Capt. Kirk orders "Shields up!", as the Starship U.S.S. Enterprise braces itself for another meteor storm or a blast from a Romulan Bird of Prey. Shields are the essential accessories that any fictional spaceship must have to be able to venture beyond the final frontier.
And with the changing nature of threats in cyberspace, the need is growing for similar protective “shields” for users, to absorb attacks and to protect online identities against both high-profile and stealthy infiltration attempts. These new types of threats often evade detection by traditional antivirus solutions and security suites, infecting users who think they are protected.
No longer satisfied with just slowing PCs or generally causing havoc, these new attacks hijack PCs, access personal information, and steal money straight out of online accounts.
One technique to protect systems comprimises shields that surround applications, denying access to OS resources or changes to hosts.

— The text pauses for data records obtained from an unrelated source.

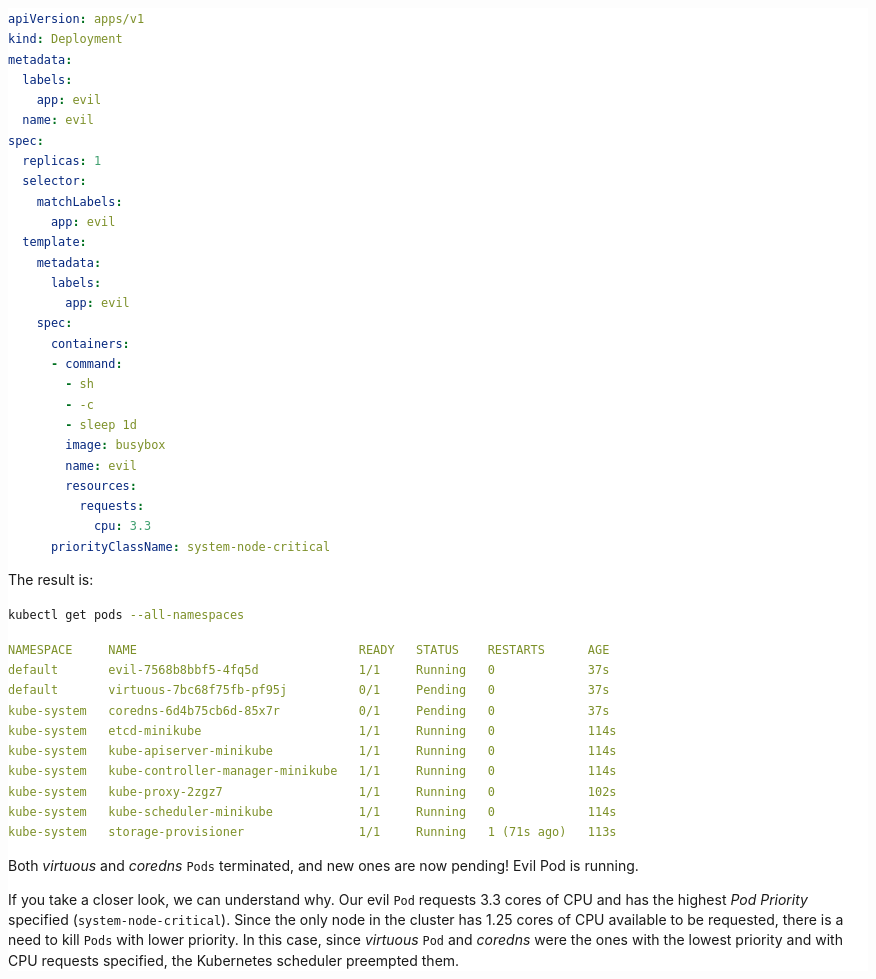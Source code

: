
 ```yaml
apiVersion: apps/v1
kind: Deployment
metadata:
  labels:
    app: evil
  name: evil
spec:
  replicas: 1
  selector:
    matchLabels:
      app: evil
  template:
    metadata:
      labels:
        app: evil
    spec:
      containers:
      - command:
        - sh
        - -c
        - sleep 1d
        image: busybox
        name: evil
        resources:
          requests:
            cpu: 3.3
      priorityClassName: system-node-critical
```

The result is:

```bash
kubectl get pods --all-namespaces
```

```yaml
NAMESPACE     NAME                               READY   STATUS    RESTARTS      AGE
default       evil-7568b8bbf5-4fq5d              1/1     Running   0             37s
default       virtuous-7bc68f75fb-pf95j          0/1     Pending   0             37s
kube-system   coredns-6d4b75cb6d-85x7r           0/1     Pending   0             37s
kube-system   etcd-minikube                      1/1     Running   0             114s
kube-system   kube-apiserver-minikube            1/1     Running   0             114s
kube-system   kube-controller-manager-minikube   1/1     Running   0             114s
kube-system   kube-proxy-2zgz7                   1/1     Running   0             102s
kube-system   kube-scheduler-minikube            1/1     Running   0             114s
kube-system   storage-provisioner                1/1     Running   1 (71s ago)   113s
```

Both *virtuous* and *coredns* `Pods` terminated, and new ones are now pending! Evil Pod is running.

If you take a closer look, we can understand why. Our evil `Pod` requests 3.3 cores of CPU and has the highest *Pod Priority* specified (`system-node-critical`). Since the only node in the cluster has 1.25 cores of CPU available to be requested, there is a need to kill `Pods` with lower priority. In this case, since *virtuous* `Pod` and *coredns* were the ones with the lowest priority and with CPU requests specified, the Kubernetes scheduler preempted them.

Why is this? The issue is the changing nature of malware since 2005. At first, viruses and worms were created and propagated largely for attention-seeking purposes—to create headlines and online spectaculars. Furthermore, they all shared a common method of propagation by email. This made security something of an arms race—but a race that was easy to keep up with, provided that antivirus software was used and its signatures were kept up to date.
The malware menace—but not as it was known
Over the years, methods of attack have changed. The acknowledged online
influence of organized crime has led to the development of more
stealthy, invasive attacks. The intention is not to draw attention to
the attacks, but to create malware that does not register on security
radar.
These new attacks are heavily focused on stealing personal information for financial gain. The result is a proliferation of Web threats, such as phishing attacks via fake Web sites, driveby downloads from malware-infected sites, and keyloggers that pose enormous risks to privacy. All these evoke fear among customers who have begun to significantly alter online behavior.
So if threats have moved from email to lurking in cyberspace, it makes sense to add protection to the applications that are the ubiquitous vehicles of the Internet—Web browsers. After all, browsers have become the main route that malware and other attack vectors take to infect PCs.
Shields of steel
From ancient Greece to the U.S.S. Enterprise of the 23rd century,
shielding against attacks is hardly a new concept. And it is one that
can be applied equally to the virtual world—one often-discussed
technique to protect systems from Internet-based malware comprises
shields or protective shells that surround Web-based applications.
These shields work by denying applications access to operating system resources, adding programs, or making changes to host systems. Putting these applications in protective bubbles goes a long way toward improving Internet security.
This model has been in use for years, with Java and other Internet platforms utilizing forms of it. But until now, it has not really affected the average-user applications most in need of security—namely those same Web browsers.
Choosing the right defenses
So, exactly what capabilities should a browser-based security tool
have, and what functionality does it need to deliver the best possible
protection when surfing the Internet? The following five items should
be atop any checklist when looking for a virtualized Web browser
security solution:
- Hire virtual surfers—the concept of virtual surfing is that by using virtualized browser-based security, in effect, it creates duplicate versions of users to block Web attacks. Adding a virtualization layer to seal off the Web from the Windows operating system will protect PCs, and critically, identity and personal details, against malware attacks, making it safer to surf
- Seen but not heard—opt for an unobtrusive browser-based security tool that does not change behavior and does not slow down browsing sessions. Users should not have to learn new ways to surf or buy new, super-fast PCs to fully enjoy the World Wide Web
- Right to roam—the right solution should balance the need for advanced protection with giving users the freedom to access the material they want, which is after all one of the chief justifications for the Internet. The right solution will automatically scan for malware and warn users if problems are detected, yet will ultimately give them access, if the users so choose
- Block spyware—even with full security suites, some malicious spyware may be running on PCs. Browser security should block spyware like keyloggers and screengrabbers so even if they already reside on PCs, they cannot snoop on Web browser activities
- Trust, but verify—an additional must-have item is one that verifies if the sites being visited are known for phishing or spyware. Prominent warnings should make it easy to back away from dangerous sites, though it should still provide the option for users to continue if they wish
See what's out there—engage!
New tools are emerging to help manage and contain the threats posed by
the latest Web-based malware. One way to protect PCs for free is to download the public beta
of ZoneAlarm ForceField from Check Point—the first freely available
technology to create virtual shields around Web browsers and protect
PCs against increasingly sophisticated malware.
So what benefits do shields bring to online sessions? Put simply, users cannot always know what is out there or what malware or data-theft risks seemingly harmless Web sites may harbor. Having cyberspace shields can help users boldly go where they may have been worried to go before.